Senior sources in Beijing maintain that three provinces in China falsified their submissions of Fixed Asset Investment data that went into the official national government statistics last week to exaggerate their numbers to the upside.
These provincial leaders, allegedly, were reprimanded by Premier Li Keqiang, who then instructed the National Bureau of Statistics to recalculate the aggregate national data with updated and more accurate information.
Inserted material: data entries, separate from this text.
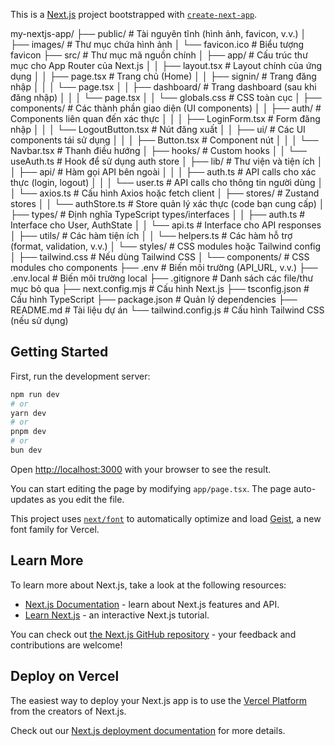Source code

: This is a [Next.js](https://nextjs.org) project bootstrapped with [`create-next-app`](https://nextjs.org/docs/app/api-reference/cli/create-next-app).

my-nextjs-app/
├── public/                     # Tài nguyên tĩnh (hình ảnh, favicon, v.v.)
│   ├── images/                 # Thư mục chứa hình ảnh
│   └── favicon.ico             # Biểu tượng favicon
├── src/                        # Thư mục mã nguồn chính
│   ├── app/                    # Cấu trúc thư mục cho App Router của Next.js
│   │   ├── layout.tsx          # Layout chính của ứng dụng
│   │   ├── page.tsx            # Trang chủ (Home)
│   │   ├── signin/             # Trang đăng nhập
│   │   │   └── page.tsx
│   │   ├── dashboard/          # Trang dashboard (sau khi đăng nhập)
│   │   │   └── page.tsx
│   │   └── globals.css         # CSS toàn cục
│   ├── components/             # Các thành phần giao diện (UI components)
│   │   ├── auth/               # Components liên quan đến xác thực
│   │   │   ├── LoginForm.tsx   # Form đăng nhập
│   │   │   └── LogoutButton.tsx # Nút đăng xuất
│   │   ├── ui/                 # Các UI components tái sử dụng
│   │   │   ├── Button.tsx      # Component nút
│   │   │   └── Navbar.tsx      # Thanh điều hướng
│   ├── hooks/                  # Custom hooks
│   │   └── useAuth.ts          # Hook để sử dụng auth store
│   ├── lib/                    # Thư viện và tiện ích
│   │   ├── api/                # Hàm gọi API bên ngoài
│   │   │   ├── auth.ts         # API calls cho xác thực (login, logout)
│   │   │   └── user.ts         # API calls cho thông tin người dùng
│   │   └── axios.ts            # Cấu hình Axios hoặc fetch client
│   ├── stores/                 # Zustand stores
│   │   └── authStore.ts        # Store quản lý xác thực (code bạn cung cấp)
│   ├── types/                  # Định nghĩa TypeScript types/interfaces
│   │   ├── auth.ts             # Interface cho User, AuthState 
│   │   └── api.ts              # Interface cho API responses
│   ├── utils/                  # Các hàm tiện ích
│   │   └── helpers.ts          # Các hàm hỗ trợ (format, validation, v.v.)
│   └── styles/                 # CSS modules hoặc Tailwind config
│       ├── tailwind.css        # Nếu dùng Tailwind CSS
│       └── components/         # CSS modules cho components
├── .env                        # Biến môi trường (API_URL, v.v.)
├── .env.local                  # Biến môi trường local
├── .gitignore                  # Danh sách các file/thư mục bỏ qua
├── next.config.mjs             # Cấu hình Next.js
├── tsconfig.json               # Cấu hình TypeScript
├── package.json                # Quản lý dependencies
├── README.md                   # Tài liệu dự án
└── tailwind.config.js          # Cấu hình Tailwind CSS (nếu sử dụng)

## Getting Started

First, run the development server:

```bash
npm run dev
# or
yarn dev
# or
pnpm dev
# or
bun dev
```

Open [http://localhost:3000](http://localhost:3000) with your browser to see the result.

You can start editing the page by modifying `app/page.tsx`. The page auto-updates as you edit the file.

This project uses [`next/font`](https://nextjs.org/docs/app/building-your-application/optimizing/fonts) to automatically optimize and load [Geist](https://vercel.com/font), a new font family for Vercel.

## Learn More

To learn more about Next.js, take a look at the following resources:

- [Next.js Documentation](https://nextjs.org/docs) - learn about Next.js features and API.
- [Learn Next.js](https://nextjs.org/learn) - an interactive Next.js tutorial.

You can check out [the Next.js GitHub repository](https://github.com/vercel/next.js) - your feedback and contributions are welcome!

## Deploy on Vercel

The easiest way to deploy your Next.js app is to use the [Vercel Platform](https://vercel.com/new?utm_medium=default-template&filter=next.js&utm_source=create-next-app&utm_campaign=create-next-app-readme) from the creators of Next.js.

Check out our [Next.js deployment documentation](https://nextjs.org/docs/app/building-your-application/deploying) for more details.
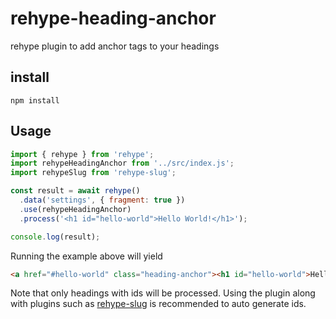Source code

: # rehype-heading-anchor

rehype plugin to add anchor tags to your headings

## install

```
npm install
```

## Usage

```js
import { rehype } from 'rehype';
import rehypeHeadingAnchor from '../src/index.js';
import rehypeSlug from 'rehype-slug';

const result = await rehype()
  .data('settings', { fragment: true })
  .use(rehypeHeadingAnchor)
  .process('<h1 id="hello-world">Hello World!</h1>');

console.log(result);
```

Running the example above will yield

```html
<a href="#hello-world" class="heading-anchor"><h1 id="hello-world">Hello World!</h1></a>
```

Note that only headings with ids will be processed. Using the plugin along with plugins such as [rehype-slug](https://github.com/rehypejs/rehype-slug) is recommended to auto generate ids.
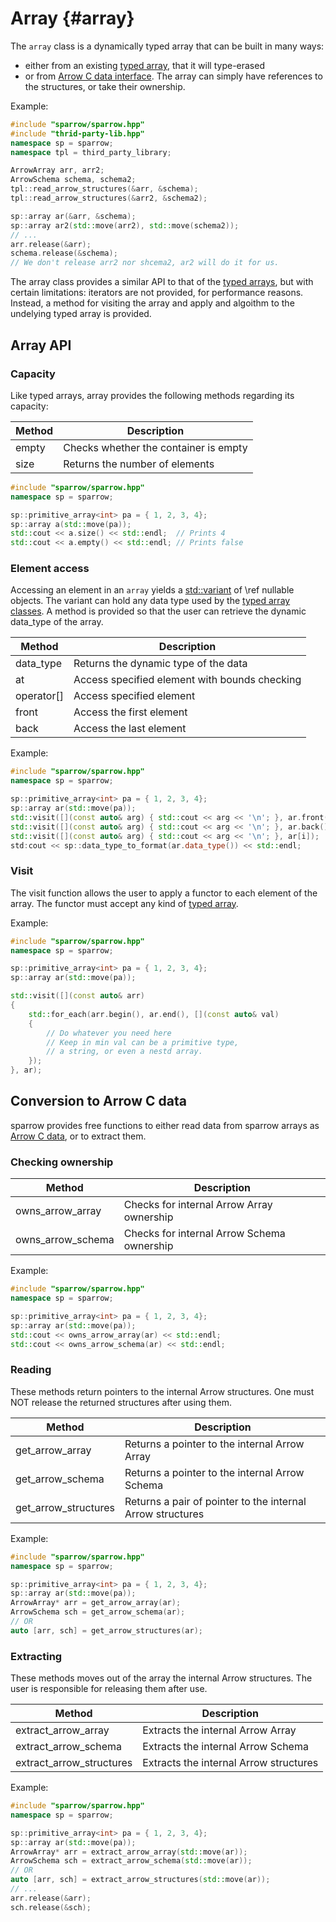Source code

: Array      {#array}
=====

The `array` class is a dynamically typed array that can be built in many ways:
- either from an existing [typed array](#typed_arrays), that it will type-erased
- or from [Arrow C data interface](https://arrow.apache.org/docs/format/CDataInterface.html#structure-definitions).
The array can simply have references to the structures, or take their ownership.

Example:
```cpp
#include "sparrow/sparrow.hpp"
#include "thrid-party-lib.hpp"
namespace sp = sparrow;
namespace tpl = third_party_library;

ArrowArray arr, arr2;
ArrowSchema schema, schema2;
tpl::read_arrow_structures(&arr, &schema);
tpl::read_arrow_structures(&arr2, &schema2);

sp::array ar(&arr, &schema);
sp::array ar2(std::move(arr2), std::move(schema2));
// ...
arr.release(&arr);
schema.release(&schema);
// We don't release arr2 nor shcema2, ar2 will do it for us.
```

The array class provides a similar API to that of the [typed arrays](#common_apis), but with certain limitations:
iterators are not provided, for performance reasons. Instead, a method for visiting the array and apply
and algoithm to the undelying typed array is provided.

Array API
---------

### Capacity

Like typed arrays, array provides the following methods regarding its capacity:

| Method | Description                           |
| ------ | ------------------------------------- |
| empty  | Checks whether the container is empty |
| size   | Returns the number of elements        |

```cpp
#include "sparrow/sparrow.hpp"
namespace sp = sparrow;

sp::primitive_array<int> pa = { 1, 2, 3, 4};
sp::array a(std::move(pa));
std::cout << a.size() << std::endl;  // Prints 4
std::cout << a.empty() << std::endl; // Prints false
```

### Element access

Accessing an element in an `array` yields a [std::variant](https://en.cppreference.com/w/cpp/utility/variant)
of \ref nullable objects. The variant can hold any data type used by the [typed array classes](#layout_types).
A method is provided so that the user can retrieve the dynamic data_type of the array.

| Method     | Description                                   |
| ---------- | --------------------------------------------- |
| data_type  | Returns the dynamic type of the data          |
| at         | Access specified element with bounds checking |
| operator[] | Access specified element                      |
| front      | Access the first element                      |
| back       | Access the last element                       |

Example:

```cpp
#include "sparrow/sparrow.hpp"
namespace sp = sparrow;

sp::primitive_array<int> pa = { 1, 2, 3, 4};
sp::array ar(std::move(pa));
std::visit([](const auto& arg) { std::cout << arg << '\n'; }, ar.front());
std::visit([](const auto& arg) { std::cout << arg << '\n'; }, ar.back());
std::visit([](const auto& arg) { std::cout << arg << '\n'; }, ar[i]);
std:cout << sp::data_type_to_format(ar.data_type()) << std::endl;
```

### Visit

The visit function allows the user to apply a functor to each element of the array. The functor
must accept any kind of [typed array](#layout_types).

Example:

```cpp
#include "sparrow/sparrow.hpp"
namespace sp = sparrow;

sp::primitive_array<int> pa = { 1, 2, 3, 4};
sp::array ar(std::move(pa));

std::visit([](const auto& arr)
{
    std::for_each(arr.begin(), ar.end(), [](const auto& val)
    {
        // Do whatever you need here
        // Keep in min val can be a primitive type,
        // a string, or even a nestd array.
    });
}, ar);
```

Conversion to Arrow C data
--------------------------

sparrow provides free functions to either read data from sparrow arrays as
[Arrow C data](https://arrow.apache.org/docs/format/CDataInterface.html#structure-definitions),
or to extract them.

### Checking ownership

| Method                   | Description                                   |
| ------------------------ | --------------------------------------------- |
| owns_arrow_array         | Checks for internal Arrow Array ownership     |
| owns_arrow_schema        | Checks for internal Arrow Schema ownership    |

Example:
```cpp
#include "sparrow/sparrow.hpp"
namespace sp = sparrow;

sp::primitive_array<int> pa = { 1, 2, 3, 4};
sp::array ar(std::move(pa));
std::cout << owns_arrow_array(ar) << std::endl;
std::cout << owns_arrow_schema(ar) << std::endl;
```

### Reading

These methods return pointers to the internal Arrow structures. One must NOT release
the returned structures after using them.

| Method                   | Description                                                |
| ------------------------ | ---------------------------------------------------------- |
| get_arrow_array          | Returns a pointer to the internal Arrow Array              |
| get_arrow_schema         | Returns a pointer to the internal Arrow Schema             |
| get_arrow_structures     | Returns a pair of pointer to the internal Arrow structures |

Example:
```cpp
#include "sparrow/sparrow.hpp"
namespace sp = sparrow;

sp::primitive_array<int> pa = { 1, 2, 3, 4};
sp::array ar(std::move(pa));
ArrowArray* arr = get_arrow_array(ar);
ArrowSchema sch = get_arrow_schema(ar);
// OR
auto [arr, sch] = get_arrow_structures(ar);
```

### Extracting

These methods moves out of the array the internal Arrow structures. The user is responsible
for releasing them after use.

| Method                   | Description                            |
| ------------------------ | -------------------------------------- |
| extract_arrow_array      | Extracts the internal Arrow Array      |
| extract_arrow_schema     | Extracts the internal Arrow Schema     |
| extract_arrow_structures | Extracts the internal Arrow structures |

Example:
```cpp
#include "sparrow/sparrow.hpp"
namespace sp = sparrow;

sp::primitive_array<int> pa = { 1, 2, 3, 4};
sp::array ar(std::move(pa));
ArrowArray* arr = extract_arrow_array(std::move(ar));
ArrowSchema sch = extract_arrow_schema(std::move(ar));
// OR
auto [arr, sch] = extract_arrow_structures(std::move(ar));
// ...
arr.release(&arr);
sch.release(&sch);
```

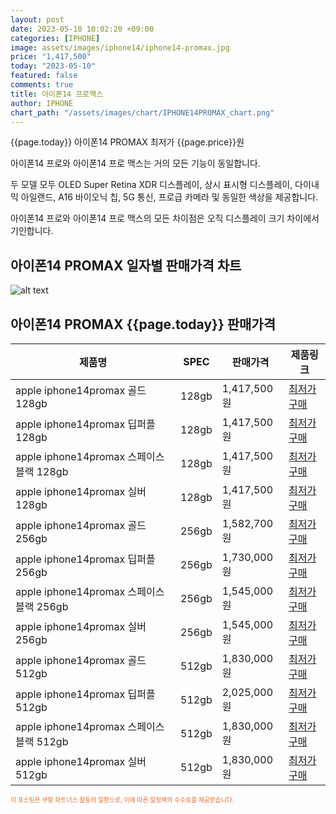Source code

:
 ```yaml
---
layout: post
date: 2023-05-10 10:02:20 +09:00
categories: [IPHONE]
image: assets/images/iphone14/iphone14-promax.jpg
price: "1,417,500"
today: "2023-05-10"
featured: false
comments: true
title: 아이폰14 프로맥스
author: IPHONE
chart_path: "/assets/images/chart/IPHONE14PROMAX_chart.png"
---
```


{{page.today}} 아이폰14 PROMAX 최저가 {{page.price}}원

아이폰14 프로와 아이폰14 프로 맥스는 거의 모든 기능이 동일합니다.

두 모델 모두 OLED Super Retina XDR 디스플레이, 상시 표시형 디스플레이, 다이내믹 아일랜드, A16 바이오닉 칩, 5G 통신, 프로급 카메라 및 동일한 색상을 제공합니다.

아이폰14 프로와 아이폰14 프로 맥스의 모든 차이점은 오직 디스플레이 크기 차이에서 기인합니다.

## 아이폰14 PROMAX 일자별 판매가격 차트
![alt text]({{page.chart_path}} "아이폰14 PROMAX 판매가격 차트")

## 아이폰14 PROMAX {{page.today}} 판매가격
<main>
<table id="rwd-table-large">
  <thead>
    <tr>
      <th>제품명</th>
      <th>SPEC</th>
      <th>판매가격</th>
      <th>제품링크</th>
    </tr>
  </thead>
  <tbody><tr>
        <td>apple iphone14promax 골드 128gb </td>
        <td>128gb</td>
        <td>1,417,500원</td>
        <td><a href='https://link.coupang.com/a/SOYZQ' target='_blank'>최저가구매</a></td>
        </tr><tr>
        <td>apple iphone14promax 딥퍼플 128gb </td>
        <td>128gb</td>
        <td>1,417,500원</td>
        <td><a href='https://link.coupang.com/a/SOY16' target='_blank'>최저가구매</a></td>
        </tr><tr>
        <td>apple iphone14promax 스페이스블랙 128gb </td>
        <td>128gb</td>
        <td>1,417,500원</td>
        <td><a href='https://link.coupang.com/a/SOY4h' target='_blank'>최저가구매</a></td>
        </tr><tr>
        <td>apple iphone14promax 실버 128gb </td>
        <td>128gb</td>
        <td>1,417,500원</td>
        <td><a href='https://link.coupang.com/a/SOY6u' target='_blank'>최저가구매</a></td>
        </tr><tr>
        <td>apple iphone14promax 골드 256gb </td>
        <td>256gb</td>
        <td>1,582,700원</td>
        <td><a href='https://link.coupang.com/a/SOY8s' target='_blank'>최저가구매</a></td>
        </tr><tr>
        <td>apple iphone14promax 딥퍼플 256gb </td>
        <td>256gb</td>
        <td>1,730,000원</td>
        <td><a href='https://link.coupang.com/a/SOY9V' target='_blank'>최저가구매</a></td>
        </tr><tr>
        <td>apple iphone14promax 스페이스블랙 256gb </td>
        <td>256gb</td>
        <td>1,545,000원</td>
        <td><a href='https://link.coupang.com/a/SOZca' target='_blank'>최저가구매</a></td>
        </tr><tr>
        <td>apple iphone14promax 실버 256gb </td>
        <td>256gb</td>
        <td>1,545,000원</td>
        <td><a href='https://link.coupang.com/a/SOZei' target='_blank'>최저가구매</a></td>
        </tr><tr>
        <td>apple iphone14promax 골드 512gb </td>
        <td>512gb</td>
        <td>1,830,000원</td>
        <td><a href='https://link.coupang.com/a/SOZgP' target='_blank'>최저가구매</a></td>
        </tr><tr>
        <td>apple iphone14promax 딥퍼플 512gb </td>
        <td>512gb</td>
        <td>2,025,000원</td>
        <td><a href='https://link.coupang.com/a/SOZjn' target='_blank'>최저가구매</a></td>
        </tr><tr>
        <td>apple iphone14promax 스페이스블랙 512gb </td>
        <td>512gb</td>
        <td>1,830,000원</td>
        <td><a href='https://link.coupang.com/a/SOZls' target='_blank'>최저가구매</a></td>
        </tr><tr>
        <td>apple iphone14promax 실버 512gb </td>
        <td>512gb</td>
        <td>1,830,000원</td>
        <td><a href='https://link.coupang.com/a/SOZnK' target='_blank'>최저가구매</a></td>
        </tr></tbody>
</table>
</main>
<div style="color:#e56a2c;font-size: 0.7em;" >
이 포스팅은 쿠팡 파트너스 활동의 일환으로, 이에 따른 일정액의 수수료를 제공받습니다.
</div>
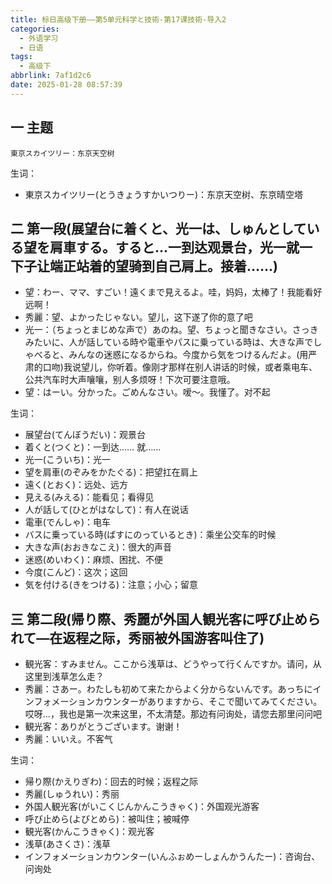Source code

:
 ```yaml
---
title: 标日高级下册——第5单元科学と技術-第17课技術-导入2
categories:
  - 外语学习
  - 日语
tags:
  - 高级下
abbrlink: 7af1d2c6
date: 2025-01-28 08:57:39
---
```

## 一 主题

```
東京スカイツリー：东京天空树
```

<!--more-->

生词：

* 東京スカイツリー(とうきょうすかいつりー)：东京天空树、东京晴空塔

## 二 第一段(展望台に着くと、光一は、しゅんとしている望を肩車する。すると…一到达观景台，光一就一下子让端正站着的望骑到自己肩上。接着……)

* 望：わー、ママ、すごい！遠くまで見えるよ。哇，妈妈，太棒了！我能看好远啊！
* 秀麗：望、よかったじゃない。望儿，这下遂了你的意了吧
* 光一：（ちょっとまじめな声で）あのね。望、ちょっと聞きなさい。さっきみたいに、人が話している時や電車やパスに乗っている時は、大きな声でしゃべると、みんなの迷惑になるからね。今度から気をつけるんだよ。(用严肃的口吻)我说望儿，你听着。像刚才那样在别人讲话的时候，或者乘电车、公共汽车时大声嚷嚷，别人多烦呀！下次可要注意哦。
* 望：はーい。分かった。ごめんなさい。嗳～。我懂了。对不起


生词：

* 展望台(てんぼうだい)：观景台
* 着くと(つくと)：一到达…… 就……
* 光一(こういち)：光一
* 望を肩車(のぞみをかたぐる)：把望扛在肩上
* 遠く(とおく)：远处、远方
* 見える(みえる)：能看见；看得见
* 人が話して(ひとがはなして)：有人在说话
* 電車(でんしゃ)：电车
* バスに乗っている時(ばすにのっているとき)：乘坐公交车的时候
* 大きな声(おおきなこえ)：很大的声音
* 迷惑(めいわく)：麻烦、困扰、不便
* 今度(こんど)：这次；这回
* 気を付ける(きをつける)：注意；小心；留意

## 三 第二段(帰り際、秀麗が外国人観光客に呼び止められて—在返程之际，秀丽被外国游客叫住了)

* 観光客：すみません。ここから浅草は、どうやって行くんですか。请问，从这里到浅草怎么走？
* 秀麗：さあー。わたしも初めて来たからよく分からないんです。あっちにインフォメーションカウンターがありますから、そこで聞いてみてください。哎呀...，我也是第一次来这里，不太清楚。那边有问询处，请您去那里问问吧
* 観光客：ありがとうございます。谢谢！
* 秀麗：いいえ。不客气

生词：

* 帰り際(かえりぎわ)：回去的时候；返程之际
* 秀麗(しゅうれい)：秀丽
* 外国人観光客(がいこくじんかんこうきゃく)：外国观光游客
* 呼び止めら(よびとめら)：被叫住；被喊停
* 観光客(かんこうきゃく)：观光客
* 浅草(あさくさ)：浅草
* インフォメーションカウンター(いんふぉめーしょんかうんたー)：咨询台、问询处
That recalculation, from what we understand, adjusted the nine month YTD Year-on-Year FAI growth rate downwards, from 5.6% to 5.4%, which in turn, resulted in an adjustment of the Q3 GDP release downwards by 0.1%, from 6.1% to 6.0% — that is, skirting right at the cusp of the psychologically sensitive 6% lower band of the GDP target range initially set for this year by the State Council.
While it is not exactly clear what additional measures he may have in mind, Premier Li has since vowed to ensure the economic situation stabilizes and will show some modest recovery from Q4, and that Q4 GDP will not be lower than the 6.0% registered for Q3. That expectation is predicated in part on hopes that the effect of the tax cuts and monetary policy easing to date will be felt more acutely in Q4, in addition to some acceleration in local government special bond issuance and major project approvals leading to a rebound in infrastructure spending.
As to the trade negotiations, President Xi Jinping will deliver three reports at the upcoming Fourth Plenary Session of the 19th Central Committee, one of which will focus on the international environment.
In that report, Xi will update the current Sino-US relations, and set the guidelines and framework for a possible interim China-US trade agreement, as desired by both sides, for mid-November.